_How to complete this task_: From the listing below, copy only the lines from the line that contains "Mangnall MP | 69 | 0.06 |" to the line that contains "Carmichael MP | 62 | 0.05 |", counting those two lines as part of the copy.
■ ■ ■ ■
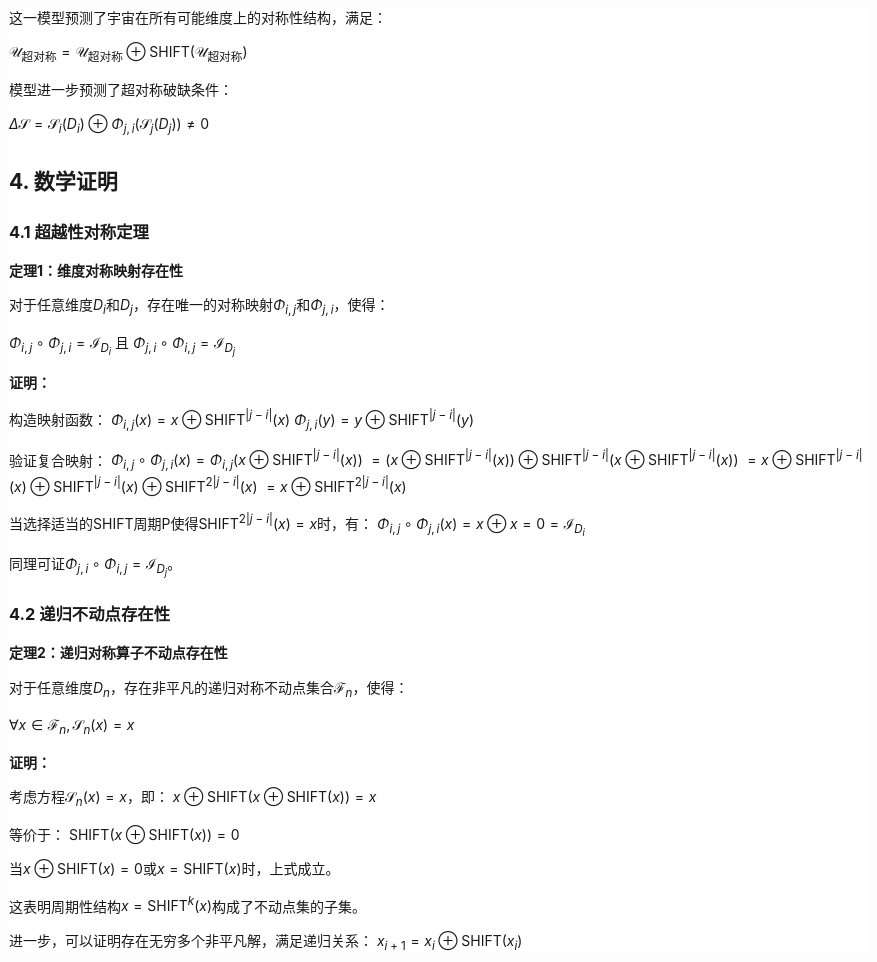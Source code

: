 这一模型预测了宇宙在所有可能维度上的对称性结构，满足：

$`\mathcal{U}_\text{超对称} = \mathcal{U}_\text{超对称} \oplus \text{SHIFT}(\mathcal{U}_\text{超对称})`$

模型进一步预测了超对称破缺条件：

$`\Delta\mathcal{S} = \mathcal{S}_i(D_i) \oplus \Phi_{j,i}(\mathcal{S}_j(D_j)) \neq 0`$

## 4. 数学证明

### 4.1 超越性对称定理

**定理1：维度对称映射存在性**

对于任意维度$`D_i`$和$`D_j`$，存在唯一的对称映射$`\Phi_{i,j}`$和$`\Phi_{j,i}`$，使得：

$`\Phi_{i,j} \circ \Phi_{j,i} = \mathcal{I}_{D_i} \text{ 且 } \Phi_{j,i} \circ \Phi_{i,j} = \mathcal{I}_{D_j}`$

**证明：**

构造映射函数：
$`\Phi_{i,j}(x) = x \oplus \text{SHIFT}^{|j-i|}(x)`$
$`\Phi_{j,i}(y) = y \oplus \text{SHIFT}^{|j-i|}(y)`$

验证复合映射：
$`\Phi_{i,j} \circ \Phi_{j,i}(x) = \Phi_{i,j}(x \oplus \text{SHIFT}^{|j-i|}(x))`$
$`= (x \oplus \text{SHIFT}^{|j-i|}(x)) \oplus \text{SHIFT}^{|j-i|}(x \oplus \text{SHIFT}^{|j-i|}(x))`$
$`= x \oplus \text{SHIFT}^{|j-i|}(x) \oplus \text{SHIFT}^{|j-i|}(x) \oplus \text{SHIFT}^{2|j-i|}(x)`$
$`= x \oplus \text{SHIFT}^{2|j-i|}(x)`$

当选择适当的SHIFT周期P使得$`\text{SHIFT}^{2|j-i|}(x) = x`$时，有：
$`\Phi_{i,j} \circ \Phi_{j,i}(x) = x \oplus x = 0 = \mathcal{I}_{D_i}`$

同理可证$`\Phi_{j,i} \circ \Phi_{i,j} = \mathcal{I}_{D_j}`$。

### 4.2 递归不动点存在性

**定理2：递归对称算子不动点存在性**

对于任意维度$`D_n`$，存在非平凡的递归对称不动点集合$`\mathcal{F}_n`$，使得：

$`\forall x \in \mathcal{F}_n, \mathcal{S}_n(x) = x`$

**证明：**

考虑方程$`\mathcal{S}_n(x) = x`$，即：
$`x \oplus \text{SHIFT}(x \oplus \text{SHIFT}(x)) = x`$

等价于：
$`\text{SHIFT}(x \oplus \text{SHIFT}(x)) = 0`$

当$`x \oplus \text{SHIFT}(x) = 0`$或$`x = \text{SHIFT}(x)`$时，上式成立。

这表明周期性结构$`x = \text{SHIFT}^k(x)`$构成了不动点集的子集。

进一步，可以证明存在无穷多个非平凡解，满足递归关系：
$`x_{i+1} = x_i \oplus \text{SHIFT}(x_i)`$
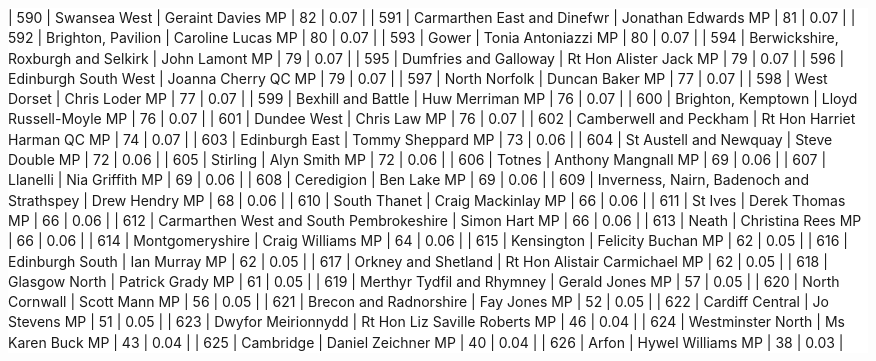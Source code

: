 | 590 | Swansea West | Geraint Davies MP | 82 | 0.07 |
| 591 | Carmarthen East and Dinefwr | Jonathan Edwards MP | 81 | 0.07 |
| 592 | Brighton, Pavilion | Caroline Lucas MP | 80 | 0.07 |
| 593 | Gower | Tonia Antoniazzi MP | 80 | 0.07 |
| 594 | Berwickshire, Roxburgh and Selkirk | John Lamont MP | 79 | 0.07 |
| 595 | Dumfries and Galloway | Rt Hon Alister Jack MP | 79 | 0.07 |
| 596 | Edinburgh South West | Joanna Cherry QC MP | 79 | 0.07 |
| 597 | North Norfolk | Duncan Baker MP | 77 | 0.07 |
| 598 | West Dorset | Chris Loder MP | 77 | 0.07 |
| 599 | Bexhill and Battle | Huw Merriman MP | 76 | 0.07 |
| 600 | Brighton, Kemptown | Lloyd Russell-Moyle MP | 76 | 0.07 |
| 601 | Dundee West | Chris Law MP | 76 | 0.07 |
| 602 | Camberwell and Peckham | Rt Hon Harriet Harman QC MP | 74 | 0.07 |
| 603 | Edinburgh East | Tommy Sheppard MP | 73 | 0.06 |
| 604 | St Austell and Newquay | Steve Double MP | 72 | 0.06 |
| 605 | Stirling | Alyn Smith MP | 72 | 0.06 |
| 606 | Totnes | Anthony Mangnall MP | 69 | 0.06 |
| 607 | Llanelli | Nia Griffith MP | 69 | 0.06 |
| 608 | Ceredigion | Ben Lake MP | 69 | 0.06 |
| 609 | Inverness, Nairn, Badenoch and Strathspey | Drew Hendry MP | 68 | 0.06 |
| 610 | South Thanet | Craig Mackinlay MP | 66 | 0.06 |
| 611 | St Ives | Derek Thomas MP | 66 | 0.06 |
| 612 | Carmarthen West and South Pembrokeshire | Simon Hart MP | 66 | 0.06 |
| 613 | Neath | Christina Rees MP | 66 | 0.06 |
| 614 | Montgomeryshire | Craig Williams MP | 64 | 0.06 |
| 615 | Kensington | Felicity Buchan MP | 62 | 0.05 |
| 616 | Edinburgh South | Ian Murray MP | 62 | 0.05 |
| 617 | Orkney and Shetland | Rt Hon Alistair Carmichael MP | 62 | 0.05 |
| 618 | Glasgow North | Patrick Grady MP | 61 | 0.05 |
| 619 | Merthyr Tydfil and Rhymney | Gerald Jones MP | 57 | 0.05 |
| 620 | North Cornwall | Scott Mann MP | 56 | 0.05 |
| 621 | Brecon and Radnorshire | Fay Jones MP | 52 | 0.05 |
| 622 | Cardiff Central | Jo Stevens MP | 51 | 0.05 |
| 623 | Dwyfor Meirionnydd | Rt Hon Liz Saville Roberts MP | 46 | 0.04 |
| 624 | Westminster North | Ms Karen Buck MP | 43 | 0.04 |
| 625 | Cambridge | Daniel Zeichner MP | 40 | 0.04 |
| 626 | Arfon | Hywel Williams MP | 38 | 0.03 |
■ ■ ■ ■
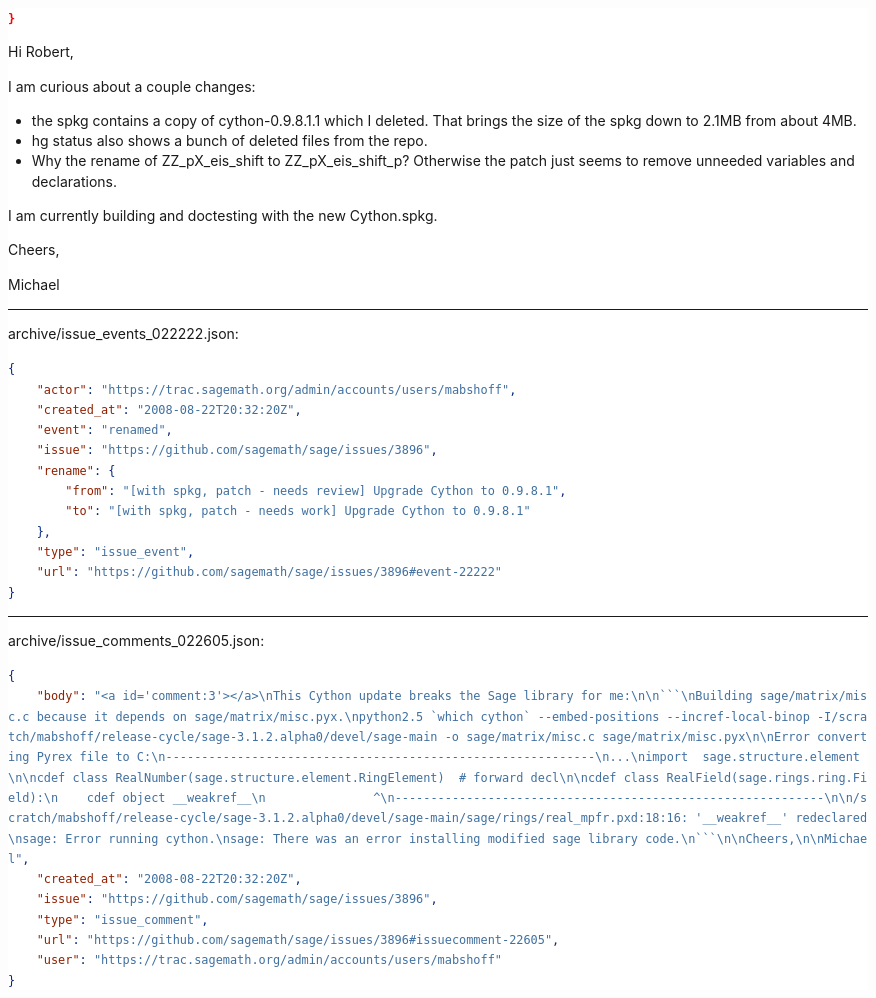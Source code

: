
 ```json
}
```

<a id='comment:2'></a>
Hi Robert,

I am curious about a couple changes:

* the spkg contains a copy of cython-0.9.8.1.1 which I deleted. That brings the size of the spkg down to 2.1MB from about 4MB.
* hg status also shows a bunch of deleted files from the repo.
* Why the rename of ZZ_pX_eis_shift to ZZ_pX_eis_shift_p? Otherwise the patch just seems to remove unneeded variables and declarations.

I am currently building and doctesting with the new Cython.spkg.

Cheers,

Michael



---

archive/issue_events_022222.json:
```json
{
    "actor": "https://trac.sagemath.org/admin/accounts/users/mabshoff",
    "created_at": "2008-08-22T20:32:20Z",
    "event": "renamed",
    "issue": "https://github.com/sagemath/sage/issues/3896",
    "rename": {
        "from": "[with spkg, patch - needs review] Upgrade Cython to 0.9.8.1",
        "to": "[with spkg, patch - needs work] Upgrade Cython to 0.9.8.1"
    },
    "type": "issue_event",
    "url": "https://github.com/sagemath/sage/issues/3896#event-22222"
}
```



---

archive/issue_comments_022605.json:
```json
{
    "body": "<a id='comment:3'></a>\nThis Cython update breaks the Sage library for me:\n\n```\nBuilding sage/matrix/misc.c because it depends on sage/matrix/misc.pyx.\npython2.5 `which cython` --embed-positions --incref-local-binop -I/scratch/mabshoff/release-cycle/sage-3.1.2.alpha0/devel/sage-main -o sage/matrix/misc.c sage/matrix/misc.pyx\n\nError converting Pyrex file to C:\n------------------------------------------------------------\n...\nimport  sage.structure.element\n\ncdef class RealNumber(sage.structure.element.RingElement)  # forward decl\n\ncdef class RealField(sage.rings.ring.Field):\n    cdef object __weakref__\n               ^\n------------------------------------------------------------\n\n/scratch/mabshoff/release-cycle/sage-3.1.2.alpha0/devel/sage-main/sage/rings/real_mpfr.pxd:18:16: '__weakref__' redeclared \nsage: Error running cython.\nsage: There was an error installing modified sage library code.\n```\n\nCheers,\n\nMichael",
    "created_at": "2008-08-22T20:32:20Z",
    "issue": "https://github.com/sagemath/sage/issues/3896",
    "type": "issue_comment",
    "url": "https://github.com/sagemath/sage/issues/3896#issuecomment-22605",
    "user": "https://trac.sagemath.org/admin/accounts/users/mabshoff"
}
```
■ ■ ■ ■
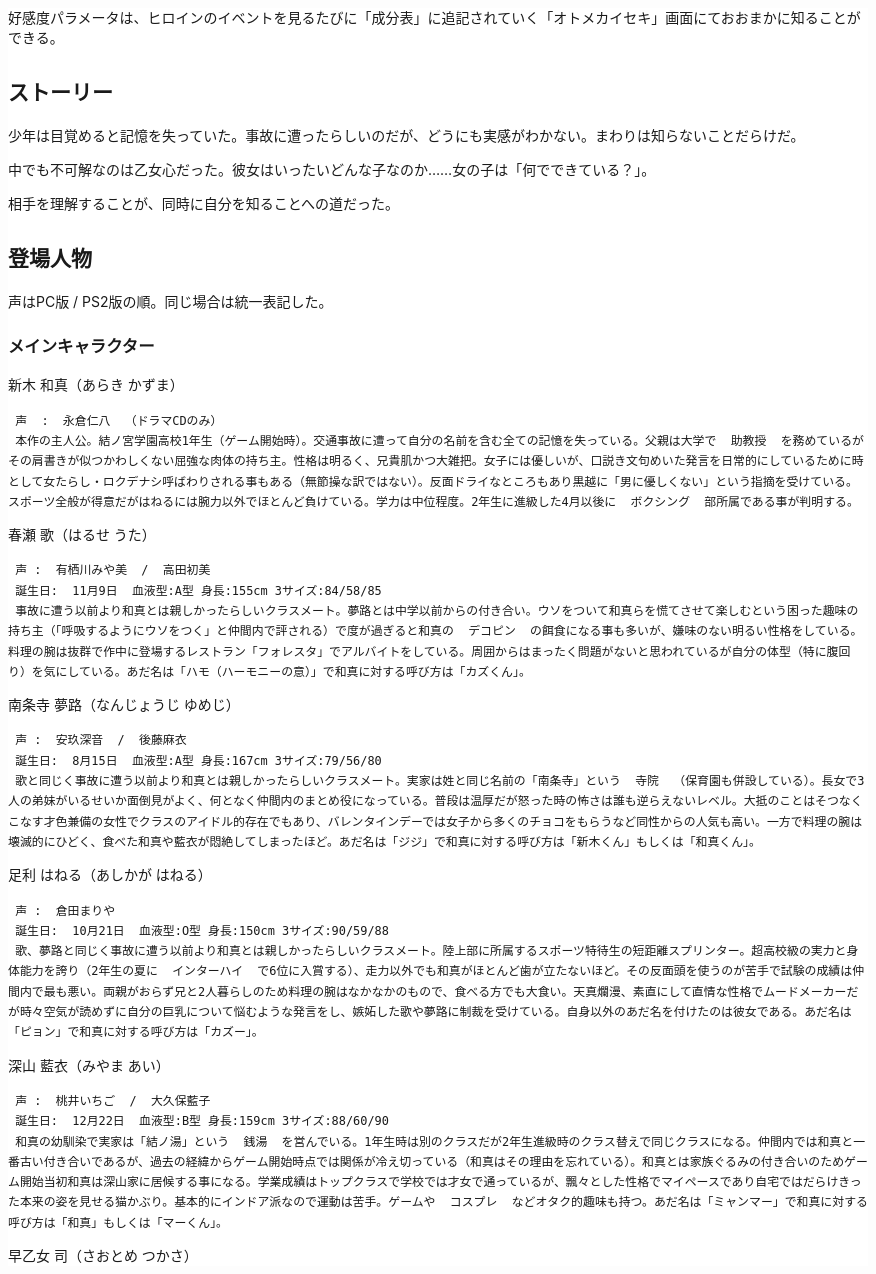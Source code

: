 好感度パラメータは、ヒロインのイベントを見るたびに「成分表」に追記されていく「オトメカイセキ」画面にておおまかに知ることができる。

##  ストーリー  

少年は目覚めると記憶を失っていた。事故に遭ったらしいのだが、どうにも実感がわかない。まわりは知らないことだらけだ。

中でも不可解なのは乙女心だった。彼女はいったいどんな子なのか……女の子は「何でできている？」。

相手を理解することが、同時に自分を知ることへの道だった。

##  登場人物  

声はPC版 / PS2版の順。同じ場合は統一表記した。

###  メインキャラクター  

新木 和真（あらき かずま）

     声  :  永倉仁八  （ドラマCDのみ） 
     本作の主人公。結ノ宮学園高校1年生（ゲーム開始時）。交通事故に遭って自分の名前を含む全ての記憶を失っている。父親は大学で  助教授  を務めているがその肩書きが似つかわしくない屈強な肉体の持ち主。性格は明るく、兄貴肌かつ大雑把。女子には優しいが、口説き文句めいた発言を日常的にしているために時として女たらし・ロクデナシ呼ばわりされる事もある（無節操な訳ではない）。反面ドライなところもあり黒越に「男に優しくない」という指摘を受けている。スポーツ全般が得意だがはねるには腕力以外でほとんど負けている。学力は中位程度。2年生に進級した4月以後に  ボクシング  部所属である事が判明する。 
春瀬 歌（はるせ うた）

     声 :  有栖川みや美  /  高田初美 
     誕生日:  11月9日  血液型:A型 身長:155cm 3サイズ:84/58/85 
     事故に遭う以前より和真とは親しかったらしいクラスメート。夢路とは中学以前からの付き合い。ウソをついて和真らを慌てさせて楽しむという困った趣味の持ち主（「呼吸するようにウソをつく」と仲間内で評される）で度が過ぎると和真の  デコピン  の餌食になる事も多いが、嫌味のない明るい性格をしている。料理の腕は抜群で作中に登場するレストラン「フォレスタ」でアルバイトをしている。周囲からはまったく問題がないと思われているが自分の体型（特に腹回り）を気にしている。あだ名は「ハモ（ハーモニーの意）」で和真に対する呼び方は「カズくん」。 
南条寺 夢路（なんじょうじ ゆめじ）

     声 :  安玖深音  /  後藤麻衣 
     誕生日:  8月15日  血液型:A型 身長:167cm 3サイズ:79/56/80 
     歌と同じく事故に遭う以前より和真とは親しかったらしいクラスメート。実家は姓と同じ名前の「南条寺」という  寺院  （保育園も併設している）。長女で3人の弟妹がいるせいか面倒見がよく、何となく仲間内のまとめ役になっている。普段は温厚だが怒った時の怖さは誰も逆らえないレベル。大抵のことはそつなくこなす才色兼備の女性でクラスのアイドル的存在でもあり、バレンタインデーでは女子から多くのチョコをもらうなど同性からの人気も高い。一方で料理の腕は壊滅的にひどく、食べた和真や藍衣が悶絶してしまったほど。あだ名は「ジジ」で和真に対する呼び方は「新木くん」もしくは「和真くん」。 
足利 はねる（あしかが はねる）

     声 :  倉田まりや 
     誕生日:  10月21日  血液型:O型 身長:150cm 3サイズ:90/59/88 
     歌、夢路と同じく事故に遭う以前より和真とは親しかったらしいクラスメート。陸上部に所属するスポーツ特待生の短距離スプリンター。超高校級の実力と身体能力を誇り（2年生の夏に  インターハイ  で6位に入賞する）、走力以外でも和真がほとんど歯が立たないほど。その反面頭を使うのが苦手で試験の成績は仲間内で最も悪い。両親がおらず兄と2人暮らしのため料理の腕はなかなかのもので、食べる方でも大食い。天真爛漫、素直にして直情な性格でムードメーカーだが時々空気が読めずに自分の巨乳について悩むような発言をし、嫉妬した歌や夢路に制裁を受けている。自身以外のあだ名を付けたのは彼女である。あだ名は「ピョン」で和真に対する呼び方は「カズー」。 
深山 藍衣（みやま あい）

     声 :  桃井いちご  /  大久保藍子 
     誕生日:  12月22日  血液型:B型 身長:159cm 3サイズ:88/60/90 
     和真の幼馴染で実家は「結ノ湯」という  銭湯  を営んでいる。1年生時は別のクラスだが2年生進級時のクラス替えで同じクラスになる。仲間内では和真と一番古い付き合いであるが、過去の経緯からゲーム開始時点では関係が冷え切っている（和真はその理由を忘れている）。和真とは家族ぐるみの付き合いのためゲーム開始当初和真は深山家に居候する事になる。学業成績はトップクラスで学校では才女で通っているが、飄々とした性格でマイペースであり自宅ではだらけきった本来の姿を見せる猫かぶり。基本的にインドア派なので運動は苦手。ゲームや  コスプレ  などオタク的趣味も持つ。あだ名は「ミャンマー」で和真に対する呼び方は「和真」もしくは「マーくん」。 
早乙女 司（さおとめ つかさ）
■ ■ ■ ■
_Response area_:
| 606 | Totnes | Anthony Mangnall MP | 69 | 0.06 |
| 607 | Llanelli | Nia Griffith MP | 69 | 0.06 |
| 608 | Ceredigion | Ben Lake MP | 69 | 0.06 |
| 609 | Inverness, Nairn, Badenoch and Strathspey | Drew Hendry MP | 68 | 0.06 |
| 610 | South Thanet | Craig Mackinlay MP | 66 | 0.06 |
| 611 | St Ives | Derek Thomas MP | 66 | 0.06 |
| 612 | Carmarthen West and South Pembrokeshire | Simon Hart MP | 66 | 0.06 |
| 613 | Neath | Christina Rees MP | 66 | 0.06 |
| 614 | Montgomeryshire | Craig Williams MP | 64 | 0.06 |
| 615 | Kensington | Felicity Buchan MP | 62 | 0.05 |
| 616 | Edinburgh South | Ian Murray MP | 62 | 0.05 |
| 617 | Orkney and Shetland | Rt Hon Alistair Carmichael MP | 62 | 0.05 |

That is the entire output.